For the second consecutive year, Iran’s economy is expected to shrink as inflation could reach as high as 40 percent, reported Reuters on Monday, citing an International Monetary Fund senior official.
The projection comes amid U.S. sanctions that were lifted under the 2015 nuclear accord, but reimposed in November under the Trump administration, in addition to new economic penalties against Tehran.
“Approaching May 8, which is the one-year anniversary of the U.S. withdrawal from the JCPOA nuclear deal, policy-makers in Washington should be even more cognizant about the duration of time needed for sanctions to work and to drive Iran back to the negotiating table,” Behnam Ben Taleblu, a senior fellow at the Foundation for Defense of Democracies, told JNS.

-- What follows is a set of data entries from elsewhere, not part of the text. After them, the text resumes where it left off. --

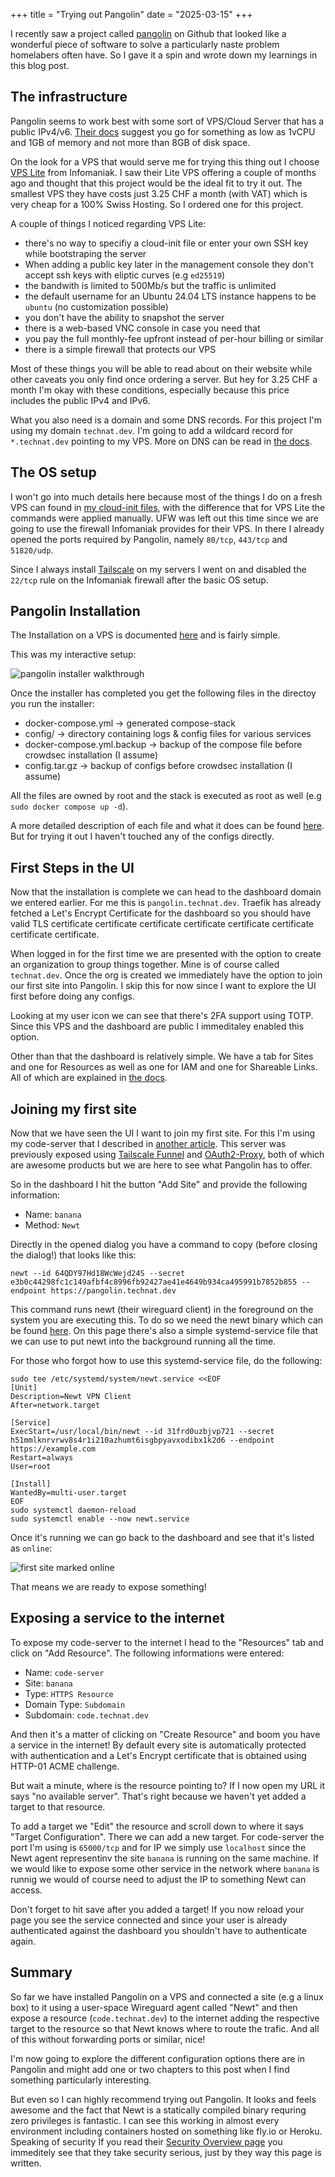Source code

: +++
title =  "Trying out Pangolin"
date = "2025-03-15"
+++

I recently saw a project called [pangolin](https://github.com/fosrl/pangolin) on Github that looked like a wonderful piece of software to solve a particularly naste problem homelabers often have. So I gave it a spin and wrote down my learnings in this blog post.

## The infrastructure

Pangolin seems to work best with some sort of VPS/Cloud Server that has a public IPv4/v6. [Their docs](https://docs.fossorial.io/Getting%20Started/choosing-a-vps) suggest you go for something as low as 1vCPU and 1GB of memory and not more than 8GB of disk space.

On the look for a VPS that would serve me for trying this thing out I choose [VPS Lite](https://www.infomaniak.com/en/hosting/vps-lite) from Infomaniak. I saw their Lite VPS offering a couple of months ago and thought that this project would be the ideal fit to try it out. The smallest VPS they have costs just 3.25 CHF a month (with VAT) which is very cheap for a 100% Swiss Hosting. So I ordered one for this project.

A couple of things I noticed regarding VPS Lite:
- there's no way to specifiy a cloud-init file or enter your own SSH key while bootstraping the server
- When adding a public key later in the management console they don't accept ssh keys with eliptic curves (e.g `ed25519`)
- the bandwith is limited to 500Mb/s but the traffic is unlimited
- the default username for an Ubuntu 24.04 LTS instance happens to be `ubuntu` (no customization possible)
- you don't have the ability to snapshot the server
- there is a web-based VNC console in case you need that
- you pay the full monthly-fee upfront instead of per-hour billing or similar
- there is a simple firewall that protects our VPS

Most of these things you will be able to read about on their website while other caveats you only find once ordering a server. But hey for 3.25 CHF a month I'm okay with these conditions, especially because this price includes the public IPv4 and IPv6. 

What you also need is a domain and some DNS records. For this project I'm using my domain `technat.dev`. I'm going to add a wildcard record for `*.technat.dev` pointing to my VPS. More on DNS can be read in [the docs](https://docs.fossorial.io/Getting%20Started/dns-networking).

## The OS setup

I won't go into much details here because most of the things I do on a fresh VPS can found in [my cloud-init files](https://technat.ch/posts/cloud_init/), with the difference that for VPS Lite the commands were applied manually. UFW was left out this time since we are going to use the firewall Infomaniak provides for their VPS. In there I already opened the ports required by Pangolin, namely `80/tcp`, `443/tcp` and `51820/udp`.

Since I always install [Tailscale](https://tailscale.com) on my servers I went on and disabled the `22/tcp` rule on the Infomaniak firewall after the basic OS setup. 

## Pangolin Installation

The Installation on a VPS is documented [here](https://docs.fossorial.io/Getting%20Started/quick-install) and is fairly simple.

This was my interactive setup:

![pangolin installer walkthrough](/images/pangolin-installer.png)

Once the installer has completed you get the following files in the directoy you run the installer:

- docker-compose.yml -> generated compose-stack
- config/ -> directory containing logs & config files for various services
- docker-compose.yml.backup -> backup of the compose file before crowdsec installation (I assume)
- config.tar.gz -> backup of configs before crowdsec installation (I assume)

All the files are owned by root and the stack is executed as root as well (e.g `sudo docker compose up -d`).

A more detailed description of each file and what it does can be found [here](https://docs.fossorial.io/Getting%20Started/Manual%20Install%20Guides/docker-compose). But for trying it out I haven't touched any of the configs directly.

## First Steps in the UI 

Now that the installation is complete we can head to the dashboard domain we entered earlier. For me this is `pangolin.technat.dev`. Traefik has already fetched a Let's Encrypt Certificate for the dashboard so you should have valid TLS certificate certificate certificate certificate certificate certificate certificate certificate. 

When logged in for the first time we are presented with the option to create an organization to group things together. Mine is of course called `technat.dev`. Once the org is created we immediately have the option to join our first site into Pangolin. I skip this for now since I want to explore the UI first before doing any configs.

Looking at my user icon we can see that there's 2FA support using TOTP. Since this VPS and the dashboard are public I immeditaley enabled this option.

Other than that the dashboard is relatively simple. We have a tab for Sites and one for Resources as well as one for IAM and one for Shareable Links. All of which are explained in [the docs](https://docs.fossorial.io/Getting%20Started/quick-setup).

## Joining my first site

Now that we have seen the UI I want to join my first site.  For this I'm using my code-server that I described in [another article](https://technat.ch/posts/remote-coding/). This server was previously exposed using [Tailscale Funnel](https://tailscale.com/kb/1223/funnel) and [OAuth2-Proxy](https://github.com/oauth2-proxy/oauth2-proxy), both of which are awesome products but we are here to see what Pangolin has to offer.

So in the dashboard I hit the button "Add Site" and provide the following information:
- Name: `banana`
- Method: `Newt`

Directly in the opened dialog you have a command to copy (before closing the dialog!) that looks like this:

```console
newt --id 64QDY97Hd18WcWejd24S --secret e3b0c44298fc1c149afbf4c8996fb92427ae41e4649b934ca495991b7852b855 --endpoint https://pangolin.technat.dev
```

This command runs newt (their wireguard client) in the foreground on the system you are executing this. To do so we need the newt binary which can be found [here](https://docs.fossorial.io/Newt/install). On this page there's also a simple systemd-service file that we can use to put newt into the background running all the time. 

For those who forgot how to use this systemd-service file, do the following:

```console
sudo tee /etc/systemd/system/newt.service <<EOF
[Unit]
Description=Newt VPN Client
After=network.target

[Service]
ExecStart=/usr/local/bin/newt --id 31frd0uzbjvp721 --secret h51mmlknrvrwv8s4r1i210azhumt6isgbpyavxodibx1k2d6 --endpoint https://example.com
Restart=always
User=root

[Install]
WantedBy=multi-user.target
EOF
sudo systemctl daemon-reload
sudo systemctl enable --now newt.service
```

Once it's running we can go back to the dashboard and see that it's listed as `online`:

![first site marked online](/images/first-site-online.png)

That means we are ready to expose something!

## Exposing a service to the internet

To expose my code-server to the internet I head to the "Resources" tab and click on "Add Resource". The following informations were entered:
- Name: `code-server`
- Site: `banana`
- Type: `HTTPS Resource`
- Domain Type: `Subdomain`
- Subdomain: `code.technat.dev`

And then it's a matter of clicking on "Create Resource" and boom you have a service in the internet! By default every site is automatically protected with authentication and a Let's Encrypt certificate that is obtained using HTTP-01 ACME challenge.

But wait a minute, where is the resource pointing to? If I now open my URL it says "no available server". That's right because we haven't yet added a target to that resource.

To add a target we "Edit" the resource and scroll down to where it says "Target Configuration". There we can add a new target. For code-server the port I'm using is `65000/tcp` and for IP we simply use `localhost` since the Newt agent representinv the site `banana` is running on the same machine. If we would like to expose some other service in the network where `banana` is runnig we would of course need to adjust the IP to something Newt can access.

Don't forget to hit save after you added a target! If you now reload your page you see the service connected and since your user is already authenticated against the dashboard you shouldn't have to authenticate again.

## Summary

So far we have installed Pangolin on a VPS and connected a site (e.g a linux box) to it using a user-space Wireguard agent called "Newt" and then expose a resource (`code.technat.dev`) to the internet adding the respective target to the resource so that Newt knows where to route the trafic. And all of this without forwarding ports or similar, nice!

I'm now going to explore the different configuration options there are in Pangolin and might add one or two chapters to this post when I find something particularly interesting.

But even so I can highly recommend trying out Pangolin. It looks and feels awesome and the fact that Newt is a statically compiled binary requring zero privileges is fantastic. I can see this working in almost every environment including containers hosted on something like fly.io or Heroku. Speaking of security If you read their [Security Overview page](https://docs.fossorial.io/Newt/security) you immeditely see that they take security serious, just by they way this page is written.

Iran’s economy decreased by 3.9 percent last year, according to the IMF, which predicts it will shrink by 6 percent this year.
“Clearly, the re-imposition of sanctions and the removal of the waivers will have additional negative impact on the Iranian economy both in terms of growth and in terms of inflation, where inflation could reach 40 percent or even more this year,” Jihad Azour, director of the IMF’s Middle East and Central Asia department, told Reuters.
Moreover, the IMF projection comes in the aftermath of the United States announcing last week that it will not extend waivers to countries over importing Iranian oil as part of its goal to exert maximum pressure on Tehran.
Japan, South Korea, Turkey, China and India were among the countries that received exemptions for importing Iranian petroleum after the U.S. sanctions that were reimposed last November.
The other recipients—Greece, Italy and Taiwan—have already ended imports of Iranian oil.
The waivers expire on May 2.
U.S. sanctions against Iran have blocked more than $10 billion in oil revenue to Tehran, said a U.S. official earlier this month, according to Reuters, which reported that the rial, Iran’s currency, lost more than 60 percent in 2018.